The next four reports focus on the common co-morbidity of ADHD and BPD—a co-morbidity that was really only appreciated as a result of reports published over the past decade. Chang et al. examined adjunct treatment with atomoxetine along with thymoleptic therapy in euthymic youth with BPD. In a small open report, this research group reported improvements in ADHD without significant changes in mania or depression scores, although 17% of their subjects discontinued early due to “worsening of mood.” Stimulants continue to be commonly co-administered with antipsychotics for co-morbid cases. In one of the few controlled trials in juvenile BPD and ADHD, Zeni et al. completed a small crossover study adding MPH to aripiprazole. MPH did not improve ADHD significantly; nor were substantially higher scores of mania found in conjunct with stimulants.
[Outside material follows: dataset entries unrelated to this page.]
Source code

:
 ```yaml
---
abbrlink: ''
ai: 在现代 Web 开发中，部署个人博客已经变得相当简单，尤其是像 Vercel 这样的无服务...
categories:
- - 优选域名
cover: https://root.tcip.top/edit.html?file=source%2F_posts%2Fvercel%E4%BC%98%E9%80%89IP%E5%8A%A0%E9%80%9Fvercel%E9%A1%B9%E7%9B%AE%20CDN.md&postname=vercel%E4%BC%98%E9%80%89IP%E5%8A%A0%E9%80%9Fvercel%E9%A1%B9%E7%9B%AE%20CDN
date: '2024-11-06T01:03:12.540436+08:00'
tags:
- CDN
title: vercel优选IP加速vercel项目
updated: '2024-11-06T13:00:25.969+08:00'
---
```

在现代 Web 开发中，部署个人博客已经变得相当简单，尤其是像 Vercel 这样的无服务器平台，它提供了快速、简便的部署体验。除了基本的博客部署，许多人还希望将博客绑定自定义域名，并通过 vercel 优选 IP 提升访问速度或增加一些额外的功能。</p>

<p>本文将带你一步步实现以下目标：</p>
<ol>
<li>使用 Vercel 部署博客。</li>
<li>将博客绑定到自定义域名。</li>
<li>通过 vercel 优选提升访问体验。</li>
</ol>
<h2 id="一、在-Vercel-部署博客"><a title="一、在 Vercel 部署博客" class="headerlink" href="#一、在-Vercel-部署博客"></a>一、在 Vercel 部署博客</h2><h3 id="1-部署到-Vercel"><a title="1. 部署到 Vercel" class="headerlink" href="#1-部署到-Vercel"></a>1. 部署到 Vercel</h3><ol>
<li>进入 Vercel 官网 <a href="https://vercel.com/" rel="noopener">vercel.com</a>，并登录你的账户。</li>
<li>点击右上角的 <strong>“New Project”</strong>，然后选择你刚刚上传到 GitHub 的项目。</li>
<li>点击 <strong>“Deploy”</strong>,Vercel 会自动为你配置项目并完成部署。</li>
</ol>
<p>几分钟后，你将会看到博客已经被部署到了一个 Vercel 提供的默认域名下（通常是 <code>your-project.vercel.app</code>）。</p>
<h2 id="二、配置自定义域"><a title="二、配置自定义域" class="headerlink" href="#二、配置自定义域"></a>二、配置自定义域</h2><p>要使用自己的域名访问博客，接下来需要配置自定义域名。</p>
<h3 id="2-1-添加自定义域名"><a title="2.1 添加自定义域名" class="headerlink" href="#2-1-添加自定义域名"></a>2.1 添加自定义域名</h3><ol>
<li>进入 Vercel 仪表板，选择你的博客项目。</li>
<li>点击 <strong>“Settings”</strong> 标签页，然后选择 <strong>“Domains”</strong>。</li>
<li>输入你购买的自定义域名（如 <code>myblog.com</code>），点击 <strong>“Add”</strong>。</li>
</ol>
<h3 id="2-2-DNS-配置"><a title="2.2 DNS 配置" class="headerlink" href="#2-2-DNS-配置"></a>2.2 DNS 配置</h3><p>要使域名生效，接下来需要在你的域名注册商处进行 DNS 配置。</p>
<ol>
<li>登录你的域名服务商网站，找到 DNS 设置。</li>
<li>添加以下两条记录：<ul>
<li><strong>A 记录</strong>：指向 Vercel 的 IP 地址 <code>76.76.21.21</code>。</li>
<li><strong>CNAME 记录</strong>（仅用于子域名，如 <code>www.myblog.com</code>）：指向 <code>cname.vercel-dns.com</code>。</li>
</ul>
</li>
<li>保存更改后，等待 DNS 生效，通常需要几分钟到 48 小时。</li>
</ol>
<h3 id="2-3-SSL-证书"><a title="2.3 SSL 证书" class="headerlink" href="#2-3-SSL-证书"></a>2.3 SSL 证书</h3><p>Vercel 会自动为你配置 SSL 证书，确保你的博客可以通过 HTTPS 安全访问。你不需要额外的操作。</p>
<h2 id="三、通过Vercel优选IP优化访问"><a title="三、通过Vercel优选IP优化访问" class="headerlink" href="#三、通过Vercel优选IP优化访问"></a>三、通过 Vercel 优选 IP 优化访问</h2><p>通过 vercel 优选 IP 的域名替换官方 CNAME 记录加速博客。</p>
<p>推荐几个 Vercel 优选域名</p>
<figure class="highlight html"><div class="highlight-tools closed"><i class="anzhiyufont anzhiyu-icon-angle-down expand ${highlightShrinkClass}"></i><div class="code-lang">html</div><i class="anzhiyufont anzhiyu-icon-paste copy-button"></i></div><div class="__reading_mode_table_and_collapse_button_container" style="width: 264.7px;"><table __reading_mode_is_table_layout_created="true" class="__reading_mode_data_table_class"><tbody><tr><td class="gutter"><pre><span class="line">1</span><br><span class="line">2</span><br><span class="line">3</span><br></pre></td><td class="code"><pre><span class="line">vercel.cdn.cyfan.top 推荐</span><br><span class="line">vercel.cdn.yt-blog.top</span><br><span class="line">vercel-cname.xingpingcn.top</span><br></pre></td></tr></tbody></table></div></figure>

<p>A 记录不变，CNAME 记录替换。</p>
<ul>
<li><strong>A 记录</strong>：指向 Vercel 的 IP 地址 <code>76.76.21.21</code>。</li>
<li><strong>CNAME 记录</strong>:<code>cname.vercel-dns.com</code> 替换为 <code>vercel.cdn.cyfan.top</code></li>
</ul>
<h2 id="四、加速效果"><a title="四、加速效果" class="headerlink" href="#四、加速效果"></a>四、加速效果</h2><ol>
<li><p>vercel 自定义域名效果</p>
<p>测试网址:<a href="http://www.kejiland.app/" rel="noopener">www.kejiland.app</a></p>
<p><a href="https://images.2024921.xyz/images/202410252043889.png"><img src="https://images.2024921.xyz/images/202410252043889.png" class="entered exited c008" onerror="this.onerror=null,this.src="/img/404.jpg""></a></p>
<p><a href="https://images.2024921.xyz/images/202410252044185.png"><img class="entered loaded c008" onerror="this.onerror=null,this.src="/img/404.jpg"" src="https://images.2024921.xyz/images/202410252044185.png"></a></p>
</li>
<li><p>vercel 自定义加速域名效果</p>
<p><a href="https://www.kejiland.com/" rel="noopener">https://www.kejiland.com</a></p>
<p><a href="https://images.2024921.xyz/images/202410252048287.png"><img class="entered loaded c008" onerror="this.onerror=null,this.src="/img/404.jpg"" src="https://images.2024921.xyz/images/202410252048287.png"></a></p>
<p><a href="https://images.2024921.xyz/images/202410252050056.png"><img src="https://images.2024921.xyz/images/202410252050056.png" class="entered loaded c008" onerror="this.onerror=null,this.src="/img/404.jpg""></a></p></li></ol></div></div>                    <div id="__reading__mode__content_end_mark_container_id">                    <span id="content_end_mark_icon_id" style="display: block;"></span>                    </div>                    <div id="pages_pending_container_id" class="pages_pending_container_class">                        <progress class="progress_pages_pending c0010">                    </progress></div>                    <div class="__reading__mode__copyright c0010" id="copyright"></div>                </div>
Two studies focused largely on the tolerability/safety of using stimulants and second-generation antipsychotics. Penzer et al. examined children and adolescents receiving a variety of second-generation antipsychotics naturalistically focusing on the subgroup who were also receiving stimulants. They found that 1) almost half of the sample who was eligible for stimulants did not receive this treatment, and 2) at 12 weeks stimulant co-administration did not alter the antipsychotic effects on body composition or metabolic indices. Along the same lines, in a specialty clinic for ADHD, Weiss et al. reported that 19% of youth received second-generation antipsychotics along with ADHD treatment. Like the Penzer et al. study, metabolic concerns with the antipsychotics were apparent even with stimulant co-administration.
We certainly hope that you will find this issue of the Journal innovative, informative, and useful in your clinical practice. The authors are to be commended in completing such unique and helpful studies in such difficult cases. We trust that this issue will serve as a springboard for the next generation of combined investigations to further inform the field.